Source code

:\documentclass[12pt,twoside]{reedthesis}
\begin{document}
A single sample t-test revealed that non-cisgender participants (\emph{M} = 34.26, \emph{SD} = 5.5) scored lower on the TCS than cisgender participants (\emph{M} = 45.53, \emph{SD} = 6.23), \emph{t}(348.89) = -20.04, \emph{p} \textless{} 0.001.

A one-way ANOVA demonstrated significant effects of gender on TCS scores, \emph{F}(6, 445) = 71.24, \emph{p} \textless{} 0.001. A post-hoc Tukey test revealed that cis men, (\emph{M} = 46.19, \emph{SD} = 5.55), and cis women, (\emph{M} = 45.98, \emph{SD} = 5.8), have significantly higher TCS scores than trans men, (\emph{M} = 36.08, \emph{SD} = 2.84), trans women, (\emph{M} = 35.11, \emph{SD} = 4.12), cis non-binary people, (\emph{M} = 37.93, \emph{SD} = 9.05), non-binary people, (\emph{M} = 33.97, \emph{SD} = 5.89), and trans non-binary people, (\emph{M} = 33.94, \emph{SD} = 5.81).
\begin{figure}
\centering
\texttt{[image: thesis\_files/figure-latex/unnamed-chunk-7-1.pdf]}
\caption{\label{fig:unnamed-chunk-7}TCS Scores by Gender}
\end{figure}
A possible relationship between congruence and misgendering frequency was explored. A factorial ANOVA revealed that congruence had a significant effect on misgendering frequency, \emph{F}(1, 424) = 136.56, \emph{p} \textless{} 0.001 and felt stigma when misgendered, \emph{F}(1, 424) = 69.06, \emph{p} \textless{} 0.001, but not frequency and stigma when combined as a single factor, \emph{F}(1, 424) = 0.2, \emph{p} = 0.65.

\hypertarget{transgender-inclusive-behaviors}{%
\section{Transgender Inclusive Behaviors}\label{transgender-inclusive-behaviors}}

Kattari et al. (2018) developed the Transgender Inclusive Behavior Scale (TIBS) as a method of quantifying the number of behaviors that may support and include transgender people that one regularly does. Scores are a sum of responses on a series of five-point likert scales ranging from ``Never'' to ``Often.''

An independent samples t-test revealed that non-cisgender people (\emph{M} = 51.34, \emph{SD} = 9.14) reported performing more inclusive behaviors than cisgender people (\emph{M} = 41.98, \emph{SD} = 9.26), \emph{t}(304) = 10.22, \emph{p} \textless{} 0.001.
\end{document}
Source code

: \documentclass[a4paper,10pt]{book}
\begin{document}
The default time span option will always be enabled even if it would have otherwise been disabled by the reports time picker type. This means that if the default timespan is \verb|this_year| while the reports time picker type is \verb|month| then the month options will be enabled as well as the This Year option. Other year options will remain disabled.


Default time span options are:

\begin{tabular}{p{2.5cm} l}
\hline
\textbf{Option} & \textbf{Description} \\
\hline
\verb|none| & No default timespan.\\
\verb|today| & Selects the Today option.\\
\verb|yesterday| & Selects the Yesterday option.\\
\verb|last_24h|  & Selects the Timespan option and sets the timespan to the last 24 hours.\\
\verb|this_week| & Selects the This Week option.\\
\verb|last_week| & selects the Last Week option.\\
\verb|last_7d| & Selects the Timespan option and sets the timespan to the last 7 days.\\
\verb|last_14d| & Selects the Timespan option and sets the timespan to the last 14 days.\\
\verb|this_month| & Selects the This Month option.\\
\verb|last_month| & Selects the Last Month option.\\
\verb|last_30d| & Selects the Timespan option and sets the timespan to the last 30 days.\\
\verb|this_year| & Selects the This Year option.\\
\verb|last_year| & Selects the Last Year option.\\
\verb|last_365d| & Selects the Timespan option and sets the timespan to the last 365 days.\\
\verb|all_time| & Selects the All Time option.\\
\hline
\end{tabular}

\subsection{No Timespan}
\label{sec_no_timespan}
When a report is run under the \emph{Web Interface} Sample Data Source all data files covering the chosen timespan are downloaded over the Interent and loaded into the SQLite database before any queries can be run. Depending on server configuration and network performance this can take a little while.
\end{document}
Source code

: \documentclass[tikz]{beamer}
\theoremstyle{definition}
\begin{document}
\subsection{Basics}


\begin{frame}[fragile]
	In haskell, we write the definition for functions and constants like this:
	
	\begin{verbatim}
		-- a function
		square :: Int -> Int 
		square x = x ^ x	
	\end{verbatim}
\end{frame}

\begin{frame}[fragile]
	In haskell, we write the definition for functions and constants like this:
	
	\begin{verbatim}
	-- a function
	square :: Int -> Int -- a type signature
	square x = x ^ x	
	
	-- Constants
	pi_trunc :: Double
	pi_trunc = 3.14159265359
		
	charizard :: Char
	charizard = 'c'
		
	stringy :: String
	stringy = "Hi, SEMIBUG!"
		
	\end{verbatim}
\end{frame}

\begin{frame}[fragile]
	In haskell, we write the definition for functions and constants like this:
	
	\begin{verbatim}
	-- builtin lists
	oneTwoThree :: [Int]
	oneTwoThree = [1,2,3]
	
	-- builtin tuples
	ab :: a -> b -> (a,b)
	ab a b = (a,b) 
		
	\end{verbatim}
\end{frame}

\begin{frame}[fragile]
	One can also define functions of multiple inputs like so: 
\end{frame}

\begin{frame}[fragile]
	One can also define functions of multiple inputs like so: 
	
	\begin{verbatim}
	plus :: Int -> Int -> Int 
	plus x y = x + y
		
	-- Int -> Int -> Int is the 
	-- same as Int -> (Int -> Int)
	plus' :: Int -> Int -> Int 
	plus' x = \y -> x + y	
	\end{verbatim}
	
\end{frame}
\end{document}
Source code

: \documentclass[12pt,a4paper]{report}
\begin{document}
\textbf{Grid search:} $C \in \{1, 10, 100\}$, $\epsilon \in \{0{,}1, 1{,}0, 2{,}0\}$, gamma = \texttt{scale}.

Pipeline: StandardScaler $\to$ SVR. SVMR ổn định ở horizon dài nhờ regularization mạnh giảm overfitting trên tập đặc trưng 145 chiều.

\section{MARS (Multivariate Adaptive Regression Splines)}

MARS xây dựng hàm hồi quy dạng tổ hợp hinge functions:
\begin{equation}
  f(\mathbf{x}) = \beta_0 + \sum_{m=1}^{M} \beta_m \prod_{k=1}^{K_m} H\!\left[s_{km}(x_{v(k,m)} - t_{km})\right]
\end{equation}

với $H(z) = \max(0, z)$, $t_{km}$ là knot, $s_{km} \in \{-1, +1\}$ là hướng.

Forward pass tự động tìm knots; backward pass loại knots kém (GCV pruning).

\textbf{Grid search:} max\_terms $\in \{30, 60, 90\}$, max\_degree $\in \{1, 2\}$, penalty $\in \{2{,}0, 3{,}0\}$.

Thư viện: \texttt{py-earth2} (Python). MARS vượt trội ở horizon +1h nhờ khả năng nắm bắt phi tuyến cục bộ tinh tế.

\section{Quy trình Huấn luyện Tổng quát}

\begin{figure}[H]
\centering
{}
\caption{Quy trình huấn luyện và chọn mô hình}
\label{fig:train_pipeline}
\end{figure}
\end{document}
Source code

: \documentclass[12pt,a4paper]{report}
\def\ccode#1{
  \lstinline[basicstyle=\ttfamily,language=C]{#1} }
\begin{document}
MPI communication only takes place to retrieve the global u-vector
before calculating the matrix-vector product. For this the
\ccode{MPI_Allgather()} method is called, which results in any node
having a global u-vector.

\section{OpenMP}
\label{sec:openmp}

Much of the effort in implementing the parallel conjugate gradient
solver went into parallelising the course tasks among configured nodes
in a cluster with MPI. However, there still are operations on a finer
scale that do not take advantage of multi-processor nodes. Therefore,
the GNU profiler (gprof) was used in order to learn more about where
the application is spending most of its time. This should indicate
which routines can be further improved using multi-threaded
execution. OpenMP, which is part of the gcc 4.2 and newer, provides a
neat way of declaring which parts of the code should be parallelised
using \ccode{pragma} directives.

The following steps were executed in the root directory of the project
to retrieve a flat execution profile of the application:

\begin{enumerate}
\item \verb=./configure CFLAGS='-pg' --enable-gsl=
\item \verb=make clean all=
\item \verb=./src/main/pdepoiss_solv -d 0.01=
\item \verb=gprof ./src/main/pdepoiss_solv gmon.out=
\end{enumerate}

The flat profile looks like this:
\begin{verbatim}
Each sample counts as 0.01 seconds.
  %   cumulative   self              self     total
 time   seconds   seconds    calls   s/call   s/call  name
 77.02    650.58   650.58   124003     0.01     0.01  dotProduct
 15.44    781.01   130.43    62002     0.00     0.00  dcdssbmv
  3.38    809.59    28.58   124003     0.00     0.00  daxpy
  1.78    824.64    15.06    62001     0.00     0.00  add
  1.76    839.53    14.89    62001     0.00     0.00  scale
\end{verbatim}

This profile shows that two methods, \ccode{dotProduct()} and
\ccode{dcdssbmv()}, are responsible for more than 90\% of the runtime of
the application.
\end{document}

• _Task details_
Within the listing above, give again exactly every line from the line with "-- builtin tuples" through the line with "in a cluster", both included, and no other line.

• _Task solution_
	-- builtin tuples
	ab :: a -> b -> (a,b)
	ab a b = (a,b) 
		
	\end{verbatim}
\end{frame}

\begin{frame}[fragile]
	One can also define functions of multiple inputs like so: 
\end{frame}

\begin{frame}[fragile]
	One can also define functions of multiple inputs like so: 
	
	\begin{verbatim}
	plus :: Int -> Int -> Int 
	plus x y = x + y
		
	-- Int -> Int -> Int is the 
	-- same as Int -> (Int -> Int)
	plus' :: Int -> Int -> Int 
	plus' x = \y -> x + y	
	\end{verbatim}
	
\end{frame}
\end{document}
Source code

: \documentclass[12pt,a4paper]{report}
\begin{document}
\textbf{Grid search:} $C \in \{1, 10, 100\}$, $\epsilon \in \{0{,}1, 1{,}0, 2{,}0\}$, gamma = \texttt{scale}.

Pipeline: StandardScaler $\to$ SVR. SVMR ổn định ở horizon dài nhờ regularization mạnh giảm overfitting trên tập đặc trưng 145 chiều.

\section{MARS (Multivariate Adaptive Regression Splines)}

MARS xây dựng hàm hồi quy dạng tổ hợp hinge functions:
\begin{equation}
  f(\mathbf{x}) = \beta_0 + \sum_{m=1}^{M} \beta_m \prod_{k=1}^{K_m} H\!\left[s_{km}(x_{v(k,m)} - t_{km})\right]
\end{equation}

với $H(z) = \max(0, z)$, $t_{km}$ là knot, $s_{km} \in \{-1, +1\}$ là hướng.

Forward pass tự động tìm knots; backward pass loại knots kém (GCV pruning).

\textbf{Grid search:} max\_terms $\in \{30, 60, 90\}$, max\_degree $\in \{1, 2\}$, penalty $\in \{2{,}0, 3{,}0\}$.

Thư viện: \texttt{py-earth2} (Python). MARS vượt trội ở horizon +1h nhờ khả năng nắm bắt phi tuyến cục bộ tinh tế.

\section{Quy trình Huấn luyện Tổng quát}

\begin{figure}[H]
\centering
{}
\caption{Quy trình huấn luyện và chọn mô hình}
\label{fig:train_pipeline}
\end{figure}
\end{document}
Source code

: \documentclass[12pt,a4paper]{report}
\def\ccode#1{
  \lstinline[basicstyle=\ttfamily,language=C]{#1} }
\begin{document}
MPI communication only takes place to retrieve the global u-vector
before calculating the matrix-vector product. For this the
\ccode{MPI_Allgather()} method is called, which results in any node
having a global u-vector.

\section{OpenMP}
\label{sec:openmp}

Much of the effort in implementing the parallel conjugate gradient
solver went into parallelising the course tasks among configured nodes
in a cluster with MPI. However, there still are operations on a finer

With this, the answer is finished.